L’étude de la littérature ne saurait se passer aujourd’hui d’érudition : un certain nombre de connaissances exactes, positives, sont nécessaires pour asseoir et guider nos jugements. D’autre part, rien n’est plus légitime que toutes les tentatives qui ont pour objet, par l’application des méthodes scientifiques, de lier nos idées, nos impressions particulières, et de représenter synthétiquement la marche, les accroissements, les transformations de la littérature.

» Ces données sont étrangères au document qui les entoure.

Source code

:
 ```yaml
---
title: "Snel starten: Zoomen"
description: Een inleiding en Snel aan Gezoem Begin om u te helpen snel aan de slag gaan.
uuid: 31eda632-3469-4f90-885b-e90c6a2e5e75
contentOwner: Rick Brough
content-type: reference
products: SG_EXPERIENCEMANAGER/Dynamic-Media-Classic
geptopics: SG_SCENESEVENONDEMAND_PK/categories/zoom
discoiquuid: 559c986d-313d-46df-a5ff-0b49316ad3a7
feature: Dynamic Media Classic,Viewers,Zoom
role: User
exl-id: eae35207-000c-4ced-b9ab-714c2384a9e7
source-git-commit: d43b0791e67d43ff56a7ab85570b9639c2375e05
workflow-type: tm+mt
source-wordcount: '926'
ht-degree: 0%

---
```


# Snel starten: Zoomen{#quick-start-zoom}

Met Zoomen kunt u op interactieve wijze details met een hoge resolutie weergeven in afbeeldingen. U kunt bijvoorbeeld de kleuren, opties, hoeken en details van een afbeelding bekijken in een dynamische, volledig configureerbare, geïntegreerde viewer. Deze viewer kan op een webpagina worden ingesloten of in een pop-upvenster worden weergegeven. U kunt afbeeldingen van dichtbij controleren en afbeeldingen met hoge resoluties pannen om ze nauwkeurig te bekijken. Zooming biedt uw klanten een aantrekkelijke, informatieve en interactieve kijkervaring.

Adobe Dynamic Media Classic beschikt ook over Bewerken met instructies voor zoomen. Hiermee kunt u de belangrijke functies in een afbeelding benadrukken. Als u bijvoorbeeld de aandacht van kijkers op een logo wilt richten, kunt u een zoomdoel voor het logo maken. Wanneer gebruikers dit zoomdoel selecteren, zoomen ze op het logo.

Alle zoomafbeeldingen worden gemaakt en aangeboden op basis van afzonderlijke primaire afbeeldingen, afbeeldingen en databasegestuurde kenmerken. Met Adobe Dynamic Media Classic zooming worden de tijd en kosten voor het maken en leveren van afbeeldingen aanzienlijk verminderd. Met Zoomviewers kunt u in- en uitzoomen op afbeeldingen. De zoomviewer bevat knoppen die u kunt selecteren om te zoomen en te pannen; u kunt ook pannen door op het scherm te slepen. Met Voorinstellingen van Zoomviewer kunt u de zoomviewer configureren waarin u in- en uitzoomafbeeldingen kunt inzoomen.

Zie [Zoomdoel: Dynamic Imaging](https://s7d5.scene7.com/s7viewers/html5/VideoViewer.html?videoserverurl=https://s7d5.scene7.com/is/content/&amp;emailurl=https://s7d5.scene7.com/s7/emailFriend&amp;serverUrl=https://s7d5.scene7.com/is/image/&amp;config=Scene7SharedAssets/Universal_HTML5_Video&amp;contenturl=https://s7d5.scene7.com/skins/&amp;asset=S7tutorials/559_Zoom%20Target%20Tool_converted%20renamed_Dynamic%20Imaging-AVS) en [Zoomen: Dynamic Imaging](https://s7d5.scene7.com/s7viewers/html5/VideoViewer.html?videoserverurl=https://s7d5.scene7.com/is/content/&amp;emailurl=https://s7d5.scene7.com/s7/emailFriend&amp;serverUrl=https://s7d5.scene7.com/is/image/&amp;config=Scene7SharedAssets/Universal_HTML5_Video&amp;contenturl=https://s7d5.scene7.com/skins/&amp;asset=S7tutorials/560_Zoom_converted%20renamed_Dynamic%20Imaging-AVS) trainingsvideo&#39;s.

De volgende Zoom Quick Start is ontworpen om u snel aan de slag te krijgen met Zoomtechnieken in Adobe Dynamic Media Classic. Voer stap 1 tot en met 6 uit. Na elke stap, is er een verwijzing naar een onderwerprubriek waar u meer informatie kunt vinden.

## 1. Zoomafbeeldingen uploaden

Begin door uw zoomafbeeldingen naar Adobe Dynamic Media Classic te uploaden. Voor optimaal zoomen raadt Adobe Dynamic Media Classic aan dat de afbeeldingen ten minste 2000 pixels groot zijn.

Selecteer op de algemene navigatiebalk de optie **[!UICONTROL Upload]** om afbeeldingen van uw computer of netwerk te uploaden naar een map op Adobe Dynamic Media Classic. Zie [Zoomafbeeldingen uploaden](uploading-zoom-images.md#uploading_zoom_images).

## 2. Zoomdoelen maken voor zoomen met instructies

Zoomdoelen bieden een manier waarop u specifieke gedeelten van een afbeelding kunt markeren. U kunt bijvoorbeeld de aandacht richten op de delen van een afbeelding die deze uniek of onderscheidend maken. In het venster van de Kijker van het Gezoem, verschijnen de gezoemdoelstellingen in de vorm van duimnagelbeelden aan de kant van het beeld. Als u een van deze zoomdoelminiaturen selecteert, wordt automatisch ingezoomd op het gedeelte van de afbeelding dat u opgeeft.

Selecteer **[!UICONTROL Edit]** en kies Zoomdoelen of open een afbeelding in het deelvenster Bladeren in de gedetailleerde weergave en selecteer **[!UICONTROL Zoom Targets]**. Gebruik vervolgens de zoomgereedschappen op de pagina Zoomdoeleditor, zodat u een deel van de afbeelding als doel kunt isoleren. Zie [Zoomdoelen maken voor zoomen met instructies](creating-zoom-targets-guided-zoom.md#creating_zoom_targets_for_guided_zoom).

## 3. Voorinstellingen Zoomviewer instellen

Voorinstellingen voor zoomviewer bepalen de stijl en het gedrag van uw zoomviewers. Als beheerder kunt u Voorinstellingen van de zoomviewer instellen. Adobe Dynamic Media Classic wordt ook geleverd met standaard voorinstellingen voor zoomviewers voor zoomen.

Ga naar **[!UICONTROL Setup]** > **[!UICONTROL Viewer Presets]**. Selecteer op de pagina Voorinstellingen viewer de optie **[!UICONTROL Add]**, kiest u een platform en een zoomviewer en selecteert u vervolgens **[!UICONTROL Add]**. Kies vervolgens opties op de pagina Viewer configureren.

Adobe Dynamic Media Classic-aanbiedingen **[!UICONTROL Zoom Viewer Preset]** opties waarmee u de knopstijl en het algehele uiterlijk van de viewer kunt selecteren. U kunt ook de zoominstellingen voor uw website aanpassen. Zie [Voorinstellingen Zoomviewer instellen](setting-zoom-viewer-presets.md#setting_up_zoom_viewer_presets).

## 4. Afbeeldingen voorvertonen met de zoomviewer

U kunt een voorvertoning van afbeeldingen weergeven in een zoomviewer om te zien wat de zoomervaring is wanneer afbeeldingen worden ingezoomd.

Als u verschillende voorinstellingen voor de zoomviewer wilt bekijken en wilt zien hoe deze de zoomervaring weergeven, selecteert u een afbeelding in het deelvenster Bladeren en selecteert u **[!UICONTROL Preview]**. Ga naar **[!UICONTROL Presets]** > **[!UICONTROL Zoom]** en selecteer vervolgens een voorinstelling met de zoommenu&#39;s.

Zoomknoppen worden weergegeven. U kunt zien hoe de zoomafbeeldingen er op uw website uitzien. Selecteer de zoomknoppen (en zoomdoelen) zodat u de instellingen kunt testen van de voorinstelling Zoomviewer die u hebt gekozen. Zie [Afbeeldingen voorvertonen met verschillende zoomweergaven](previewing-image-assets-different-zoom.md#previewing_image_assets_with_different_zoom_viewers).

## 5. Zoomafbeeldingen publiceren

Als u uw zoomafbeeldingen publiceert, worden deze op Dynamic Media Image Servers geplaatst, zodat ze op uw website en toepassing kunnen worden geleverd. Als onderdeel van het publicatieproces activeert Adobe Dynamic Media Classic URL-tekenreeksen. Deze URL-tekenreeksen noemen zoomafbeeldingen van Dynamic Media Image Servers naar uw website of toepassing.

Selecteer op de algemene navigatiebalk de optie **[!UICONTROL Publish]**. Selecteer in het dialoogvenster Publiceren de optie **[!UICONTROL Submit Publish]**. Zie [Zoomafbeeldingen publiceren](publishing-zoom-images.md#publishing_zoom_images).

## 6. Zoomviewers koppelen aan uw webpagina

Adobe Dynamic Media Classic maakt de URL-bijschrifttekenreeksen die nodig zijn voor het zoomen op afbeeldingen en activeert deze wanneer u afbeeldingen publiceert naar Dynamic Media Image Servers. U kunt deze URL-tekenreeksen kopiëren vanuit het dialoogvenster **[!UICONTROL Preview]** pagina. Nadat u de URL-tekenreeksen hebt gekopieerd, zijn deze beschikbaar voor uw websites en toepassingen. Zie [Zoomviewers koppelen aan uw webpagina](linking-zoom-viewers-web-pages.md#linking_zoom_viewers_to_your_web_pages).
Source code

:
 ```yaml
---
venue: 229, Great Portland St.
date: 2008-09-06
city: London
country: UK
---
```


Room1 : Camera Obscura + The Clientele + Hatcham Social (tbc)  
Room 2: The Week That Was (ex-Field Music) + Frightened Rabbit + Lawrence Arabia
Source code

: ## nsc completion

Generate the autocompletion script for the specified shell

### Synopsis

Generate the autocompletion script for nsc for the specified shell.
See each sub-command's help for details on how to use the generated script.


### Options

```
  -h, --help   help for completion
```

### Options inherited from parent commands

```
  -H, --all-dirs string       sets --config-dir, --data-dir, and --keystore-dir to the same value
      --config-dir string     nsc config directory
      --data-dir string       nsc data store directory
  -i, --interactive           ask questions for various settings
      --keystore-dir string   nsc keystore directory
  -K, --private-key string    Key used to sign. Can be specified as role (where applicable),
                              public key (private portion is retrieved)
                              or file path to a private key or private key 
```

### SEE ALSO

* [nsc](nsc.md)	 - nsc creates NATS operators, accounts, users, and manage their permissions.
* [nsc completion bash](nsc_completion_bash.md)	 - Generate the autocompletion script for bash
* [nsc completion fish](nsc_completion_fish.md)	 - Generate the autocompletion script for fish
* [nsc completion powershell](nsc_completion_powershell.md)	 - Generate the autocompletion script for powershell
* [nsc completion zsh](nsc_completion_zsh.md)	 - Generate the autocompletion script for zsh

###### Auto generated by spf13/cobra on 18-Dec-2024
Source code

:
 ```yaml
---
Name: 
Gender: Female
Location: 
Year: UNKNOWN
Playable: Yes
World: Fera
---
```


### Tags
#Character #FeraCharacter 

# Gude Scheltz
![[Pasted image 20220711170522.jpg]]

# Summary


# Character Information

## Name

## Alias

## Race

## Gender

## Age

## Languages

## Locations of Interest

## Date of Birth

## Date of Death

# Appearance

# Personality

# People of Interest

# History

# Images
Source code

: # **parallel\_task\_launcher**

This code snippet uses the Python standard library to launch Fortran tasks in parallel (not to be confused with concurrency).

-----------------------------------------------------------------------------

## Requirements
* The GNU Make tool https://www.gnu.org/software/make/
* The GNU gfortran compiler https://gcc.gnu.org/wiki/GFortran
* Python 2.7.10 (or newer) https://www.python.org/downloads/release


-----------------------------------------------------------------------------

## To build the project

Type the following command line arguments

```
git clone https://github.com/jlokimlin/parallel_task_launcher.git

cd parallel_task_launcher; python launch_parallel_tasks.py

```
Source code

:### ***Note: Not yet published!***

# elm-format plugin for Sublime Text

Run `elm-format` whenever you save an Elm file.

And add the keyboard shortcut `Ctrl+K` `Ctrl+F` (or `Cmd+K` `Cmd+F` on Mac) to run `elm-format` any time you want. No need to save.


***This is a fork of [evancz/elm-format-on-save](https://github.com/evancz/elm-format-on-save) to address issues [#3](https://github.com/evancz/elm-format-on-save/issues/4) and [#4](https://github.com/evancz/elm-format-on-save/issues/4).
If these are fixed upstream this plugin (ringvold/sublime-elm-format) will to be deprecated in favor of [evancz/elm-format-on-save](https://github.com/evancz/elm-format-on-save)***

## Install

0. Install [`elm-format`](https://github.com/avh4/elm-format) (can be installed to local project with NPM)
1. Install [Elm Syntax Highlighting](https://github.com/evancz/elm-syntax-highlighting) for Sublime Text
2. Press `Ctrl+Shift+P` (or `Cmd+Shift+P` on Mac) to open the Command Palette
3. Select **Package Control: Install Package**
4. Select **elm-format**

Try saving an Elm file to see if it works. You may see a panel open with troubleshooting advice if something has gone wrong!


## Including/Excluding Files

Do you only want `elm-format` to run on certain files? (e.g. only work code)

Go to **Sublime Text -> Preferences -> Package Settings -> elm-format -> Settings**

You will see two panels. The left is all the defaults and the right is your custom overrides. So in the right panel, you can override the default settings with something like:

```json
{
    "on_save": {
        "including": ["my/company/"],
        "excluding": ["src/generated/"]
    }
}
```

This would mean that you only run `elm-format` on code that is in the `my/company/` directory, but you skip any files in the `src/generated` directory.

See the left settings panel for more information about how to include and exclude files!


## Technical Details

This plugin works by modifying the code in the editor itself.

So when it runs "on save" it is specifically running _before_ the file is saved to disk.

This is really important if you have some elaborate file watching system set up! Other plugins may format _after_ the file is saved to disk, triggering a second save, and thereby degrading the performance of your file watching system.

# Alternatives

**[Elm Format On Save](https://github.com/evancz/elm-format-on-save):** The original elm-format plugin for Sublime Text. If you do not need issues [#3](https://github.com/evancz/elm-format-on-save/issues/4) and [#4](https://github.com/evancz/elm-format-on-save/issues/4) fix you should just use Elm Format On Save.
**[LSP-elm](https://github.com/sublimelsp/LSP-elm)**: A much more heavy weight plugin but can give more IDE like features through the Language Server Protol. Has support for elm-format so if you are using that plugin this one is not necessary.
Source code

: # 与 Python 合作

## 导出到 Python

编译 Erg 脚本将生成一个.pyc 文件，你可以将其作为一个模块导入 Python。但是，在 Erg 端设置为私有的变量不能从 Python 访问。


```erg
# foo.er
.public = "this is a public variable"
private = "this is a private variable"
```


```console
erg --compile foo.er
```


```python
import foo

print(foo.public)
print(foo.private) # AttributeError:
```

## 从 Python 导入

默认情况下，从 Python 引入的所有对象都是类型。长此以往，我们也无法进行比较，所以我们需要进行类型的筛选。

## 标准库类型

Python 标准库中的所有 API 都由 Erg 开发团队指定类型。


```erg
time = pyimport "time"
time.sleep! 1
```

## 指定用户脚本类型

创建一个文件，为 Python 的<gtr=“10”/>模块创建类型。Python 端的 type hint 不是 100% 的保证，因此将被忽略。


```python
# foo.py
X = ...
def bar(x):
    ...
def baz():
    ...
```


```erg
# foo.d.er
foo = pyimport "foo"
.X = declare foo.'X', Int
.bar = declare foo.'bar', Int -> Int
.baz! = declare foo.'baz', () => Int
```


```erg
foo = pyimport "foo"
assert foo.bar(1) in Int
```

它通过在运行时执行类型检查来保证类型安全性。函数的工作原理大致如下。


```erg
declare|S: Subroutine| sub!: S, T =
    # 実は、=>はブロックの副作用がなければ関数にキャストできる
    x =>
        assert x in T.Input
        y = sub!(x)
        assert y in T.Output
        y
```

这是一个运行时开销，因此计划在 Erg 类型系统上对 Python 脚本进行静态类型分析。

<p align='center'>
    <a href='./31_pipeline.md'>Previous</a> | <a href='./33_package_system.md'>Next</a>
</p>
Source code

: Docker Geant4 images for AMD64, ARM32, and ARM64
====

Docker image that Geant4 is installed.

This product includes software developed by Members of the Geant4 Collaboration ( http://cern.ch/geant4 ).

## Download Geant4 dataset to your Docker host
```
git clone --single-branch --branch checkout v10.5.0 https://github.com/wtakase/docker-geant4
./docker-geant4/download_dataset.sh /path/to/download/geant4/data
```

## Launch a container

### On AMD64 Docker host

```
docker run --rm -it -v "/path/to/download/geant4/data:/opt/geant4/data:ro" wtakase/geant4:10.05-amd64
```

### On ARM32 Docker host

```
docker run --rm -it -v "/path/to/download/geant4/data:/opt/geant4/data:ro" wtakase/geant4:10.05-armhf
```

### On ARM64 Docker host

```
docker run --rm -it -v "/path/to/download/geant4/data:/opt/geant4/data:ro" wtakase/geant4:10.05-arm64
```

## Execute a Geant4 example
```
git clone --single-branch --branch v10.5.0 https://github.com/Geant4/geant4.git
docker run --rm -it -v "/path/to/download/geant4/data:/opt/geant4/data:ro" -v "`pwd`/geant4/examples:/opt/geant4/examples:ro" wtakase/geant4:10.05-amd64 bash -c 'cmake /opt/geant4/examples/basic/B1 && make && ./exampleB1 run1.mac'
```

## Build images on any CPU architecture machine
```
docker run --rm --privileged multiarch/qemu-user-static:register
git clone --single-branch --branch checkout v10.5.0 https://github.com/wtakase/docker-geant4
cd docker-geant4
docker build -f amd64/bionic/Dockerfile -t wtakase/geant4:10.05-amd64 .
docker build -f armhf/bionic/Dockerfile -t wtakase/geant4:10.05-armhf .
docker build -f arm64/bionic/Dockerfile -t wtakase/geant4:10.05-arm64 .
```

Mais il ne faut pas perdre de vue deux choses : l’histoire littéraire a pour objet la description des individualités [1] ; elle a pour base des intuitions individuelles. Il s’agit d’atteindre non pas une espèce, mais Corneille, mais Hugo : et on les atteint, non pas par des expériences ou des procédés que

  1. Je ne veux point dire par là, comme quelques lecteurs l’ont cru, qu’il faut revenir à la méthode de Sainte-Beuve et constituer une galerie de portraits ; mais que, tous les moyens de déterminer l’œuvre étant épuisés, une fois qu’on a rendu à la race, au milieu, au moment, ce qui leur appartient, une fois qu’on a considéré la continuité de l’évolution du genre, il reste souvent quelque chose que nulle de ces explications n’atteint, que nulle de ces causes ne détermine : et c’est précisément dans ce résidu indéterminé, inexpliqué, qu’est l’originalité supérieure de l’œuvre ; c’est ce résidu qui est l’apport personnel de Corneille et de Hugo, et qui constitue leur individualité littéraire. Et voilà pourquoi il faut commencer par appliquer rigoureusement toutes les méthodes de détermination ; les grandes œuvres sont celles que la doctrine de Taine ne dissout, pas tout entières ; la méthode délicate de M. Brunetière y fait apparaître une plus ou moins forte perturbation de l’évolution du genre ; il y a eu addition d’éléments imprévus ou réorganisation des éléments connus, élévation soudaine d’intensité ou création spontanée de beauté, et dans tous ces phénomènes s’est révélée l’originalité individuelle, que l’on atteint alors par leur exacte description. Pour le développement de ces idées, je ne puis que renvoyer à l’Avant-Propos du recueil d’études morales et littéraires que j’ai récemment publié sous le titre Hommes et livres (Lecène et Oudin, in-18).